A useful rewrite loop is limited to two attempts. If the second attempt still fails, move the file into a review folder and generate a new queue item. This avoids burning a full cron window on one stubborn draft while still maintaining quality.
Results
A QA gate changes the metric from posts shipped to useful posts shipped. The expected operational result is fewer publish-time failures, fewer generic articles, and better coverage in llms-full.txt because every post follows an agent-readable structure. The marketing result is also measurable: more posts with clear CTAs, more reusable snippets, and better internal consistency across AIKit, EmDash, and related product pages.

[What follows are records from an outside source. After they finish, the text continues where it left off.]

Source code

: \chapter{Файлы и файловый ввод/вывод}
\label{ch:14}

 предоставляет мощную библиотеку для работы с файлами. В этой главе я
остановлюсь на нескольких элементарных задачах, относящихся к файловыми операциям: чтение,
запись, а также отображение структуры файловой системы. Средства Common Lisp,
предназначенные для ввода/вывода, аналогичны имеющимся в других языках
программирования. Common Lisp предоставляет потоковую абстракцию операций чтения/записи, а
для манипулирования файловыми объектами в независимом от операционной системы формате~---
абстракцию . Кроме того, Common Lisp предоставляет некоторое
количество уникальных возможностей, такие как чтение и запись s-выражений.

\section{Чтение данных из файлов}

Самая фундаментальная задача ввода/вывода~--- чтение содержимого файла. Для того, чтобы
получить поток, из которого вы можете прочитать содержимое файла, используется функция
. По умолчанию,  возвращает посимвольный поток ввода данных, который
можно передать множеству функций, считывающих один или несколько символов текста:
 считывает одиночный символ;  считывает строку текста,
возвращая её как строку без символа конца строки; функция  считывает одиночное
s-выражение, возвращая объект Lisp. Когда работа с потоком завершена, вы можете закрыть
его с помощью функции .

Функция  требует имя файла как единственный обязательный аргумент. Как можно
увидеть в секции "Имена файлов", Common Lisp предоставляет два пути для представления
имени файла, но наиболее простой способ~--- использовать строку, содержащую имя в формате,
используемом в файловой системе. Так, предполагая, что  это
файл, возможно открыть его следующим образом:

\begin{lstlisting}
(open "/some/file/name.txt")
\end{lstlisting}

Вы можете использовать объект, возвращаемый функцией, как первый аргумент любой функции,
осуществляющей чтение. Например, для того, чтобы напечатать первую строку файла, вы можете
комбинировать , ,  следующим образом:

The first version can be implemented in under 100 lines of Python because it does not need a database migration or a new admin screen. It only needs to read queue files, call an LLM reviewer, write a report, and block publish when the score is too low. That makes it safe to add to an existing cron job without changing the D1 publishing path.
Key Takeaways
- Automating publication is not enough; AIKit needs automated editorial QA before D1 insert.
- Deterministic validation should catch JSON shape, field names, type errors, and word count before any LLM call.
- LLM scoring should focus on answer-first clarity, technical depth, llms.txt discoverability, and funnel fit.
- Failed drafts should be rewritten in place, not duplicated into extra queue files.
- The best content pipeline is small, auditable, and strict enough to prevent thin posts from becoming permanent site assets.